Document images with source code

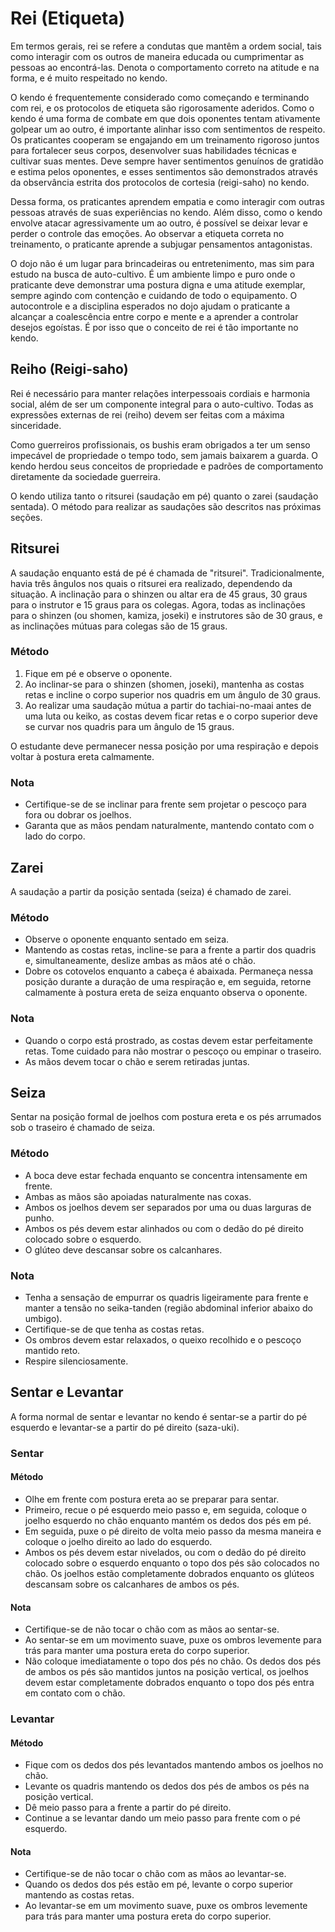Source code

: # Rei (Etiqueta)

Em termos gerais, rei se refere a condutas que mantêm a ordem social, tais como interagir com os outros de maneira educada ou cumprimentar as pessoas ao encontrá-las. Denota o comportamento correto na atitude e na forma, e é muito respeitado no kendo. 

O kendo é frequentemente considerado como começando e terminando com rei, e os protocolos de etiqueta são rigorosamente aderidos. Como o kendo é uma forma de combate em que dois oponentes tentam ativamente golpear um ao outro, é importante alinhar isso com sentimentos de respeito. Os praticantes cooperam se engajando em um treinamento rigoroso juntos para fortalecer seus corpos, desenvolver suas habilidades técnicas e cultivar suas mentes. Deve sempre haver sentimentos genuínos de gratidão e estima pelos oponentes, e esses sentimentos são demonstrados através da observância estrita dos protocolos de cortesia (reigi-saho) no kendo.

Dessa forma, os praticantes aprendem empatia e como interagir com outras pessoas através de suas experiências no kendo. Além disso, como o kendo envolve atacar agressivamente um ao outro, é possível se deixar levar e perder o controle das emoções. Ao observar a etiqueta correta no treinamento, o praticante aprende a subjugar pensamentos antagonistas. 

O dojo não é um lugar para brincadeiras ou entretenimento, mas sim para estudo na busca de auto-cultivo. É um ambiente limpo e puro onde o praticante deve demonstrar uma postura digna e uma atitude exemplar, sempre agindo com contenção e cuidando de todo o equipamento. O autocontrole e a disciplina esperados no dojo ajudam o praticante a alcançar a coalescência entre corpo e mente e a aprender a controlar desejos egoístas. É por isso que o conceito de rei é tão importante no kendo.

## Reiho (Reigi-saho)

Rei é necessário para manter relações interpessoais cordiais e harmonia social, além de ser um componente integral para o auto-cultivo. Todas as expressões externas de rei (reiho) devem ser feitas com a máxima sinceridade.

Como guerreiros profissionais, os bushis eram obrigados a ter um senso impecável de propriedade o tempo todo, sem jamais baixarem a guarda. O kendo herdou seus conceitos de propriedade e padrões de comportamento diretamente da sociedade guerreira.

O kendo utiliza tanto o ritsurei (saudação em pé) quanto o zarei (saudação sentada). O método para realizar as saudações são descritos nas próximas seções.

## Ritsurei

A saudação enquanto está de pé é chamada de "ritsurei". Tradicionalmente, havia três ângulos nos quais o ritsurei era realizado, dependendo da situação. A inclinação para o shinzen ou altar era de 45 graus, 30 graus para o instrutor e 15 graus para os colegas. Agora, todas as inclinações para o shinzen (ou shomen, kamiza, joseki) e instrutores são de 30 graus, e as inclinações mútuas para colegas são de 15 graus.

### Método

1. Fique em pé e observe o oponente.
2. Ao inclinar-se para o shinzen (shomen, joseki), mantenha as costas retas e incline o corpo superior nos quadris em um ângulo de 30 graus.
3. Ao realizar uma saudação mútua a partir do tachiai-no-maai antes de uma luta ou keiko, as costas devem ficar retas e o corpo superior deve se curvar nos quadris para um ângulo de 15 graus. 

O estudante deve permanecer nessa posição por uma respiração e depois voltar à postura ereta calmamente.

### Nota

- Certifique-se de se inclinar para frente sem projetar o pescoço para fora ou dobrar os joelhos.
- Garanta que as mãos pendam naturalmente, mantendo contato com o lado do corpo.

## Zarei

A saudação a partir da posição sentada (seiza) é chamado de zarei. 

### Método

- Observe o oponente enquanto sentado em seiza.
- Mantendo as costas retas, incline-se para a frente a partir dos quadris e, simultaneamente, deslize ambas as mãos até o chão.
- Dobre os cotovelos enquanto a cabeça é abaixada. Permaneça nessa posição durante a duração de uma respiração e, em seguida, retorne calmamente à postura ereta de seiza enquanto observa o oponente.

### Nota

- Quando o corpo está prostrado, as costas devem estar perfeitamente retas. Tome cuidado para não mostrar o pescoço ou empinar o traseiro. 
- As mãos devem tocar o chão e serem retiradas juntas.

## Seiza

Sentar na posição formal de joelhos com postura ereta e os pés arrumados sob o traseiro é chamado de seiza.

### Método

- A boca deve estar fechada enquanto se concentra intensamente em frente.
- Ambas as mãos são apoiadas naturalmente nas coxas.
- Ambos os joelhos devem ser separados por uma ou duas larguras de punho.
- Ambos os pés devem estar alinhados ou com o dedão do pé direito colocado sobre o esquerdo. 
- O glúteo deve descansar sobre os calcanhares.

### Nota 

- Tenha a sensação de empurrar os quadris ligeiramente para frente e manter a tensão no seika-tanden (região abdominal inferior abaixo do umbigo). 
- Certifique-se de que tenha as costas retas. 
- Os ombros devem estar relaxados, o queixo recolhido e o pescoço mantido reto. 
- Respire silenciosamente.

## Sentar e Levantar

A forma normal de sentar e levantar no kendo é sentar-se a partir do pé esquerdo e levantar-se a partir do pé direito (saza-uki).

### Sentar

#### Método

- Olhe em frente com postura ereta ao se preparar para sentar.
- Primeiro, recue o pé esquerdo meio passo e, em seguida, coloque o joelho esquerdo no chão enquanto mantém os dedos dos pés em pé.
- Em seguida, puxe o pé direito de volta meio passo da mesma maneira e coloque o joelho direito ao lado do esquerdo.
- Ambos os pés devem estar nivelados, ou com o dedão do pé direito colocado sobre o esquerdo enquanto o topo dos pés são colocados no chão. Os joelhos estão completamente dobrados enquanto os glúteos descansam sobre os calcanhares de ambos os pés.

#### Nota 

- Certifique-se de não tocar o chão com as mãos ao sentar-se. 
- Ao sentar-se em um movimento suave, puxe os ombros levemente para trás para manter uma postura ereta do corpo superior. 
- Não coloque imediatamente o topo dos pés no chão. Os dedos dos pés de ambos os pés são mantidos juntos na posição vertical, os joelhos devem estar completamente dobrados enquanto o topo dos pés entra em contato com o chão.

### Levantar

#### Método

- Fique com os dedos dos pés levantados mantendo ambos os joelhos no chão.
- Levante os quadris mantendo os dedos dos pés de ambos os pés na posição vertical.
- Dê meio passo para a frente a partir do pé direito.
- Continue a se levantar dando um meio passo para frente com o pé esquerdo.

#### Nota 

- Certifique-se de não tocar o chão com as mãos ao levantar-se. 
- Quando os dedos dos pés estão em pé, levante o corpo superior mantendo as costas retas. 
- Ao levantar-se em um movimento suave, puxe os ombros levemente para trás para manter uma postura ereta do corpo superior.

-- WHAT TO PRODUCE --
Nothing but the exact lines of the data above, from the line containing "- Dê meio passo" through the last, should appear in the answer.

-- WRITTEN ANSWER --
- Dê meio passo para a frente a partir do pé direito.
- Continue a se levantar dando um meio passo para frente com o pé esquerdo.

#### Nota 

- Certifique-se de não tocar o chão com as mãos ao levantar-se. 
- Quando os dedos dos pés estão em pé, levante o corpo superior mantendo as costas retas. 
- Ao levantar-se em um movimento suave, puxe os ombros levemente para trás para manter uma postura ereta do corpo superior.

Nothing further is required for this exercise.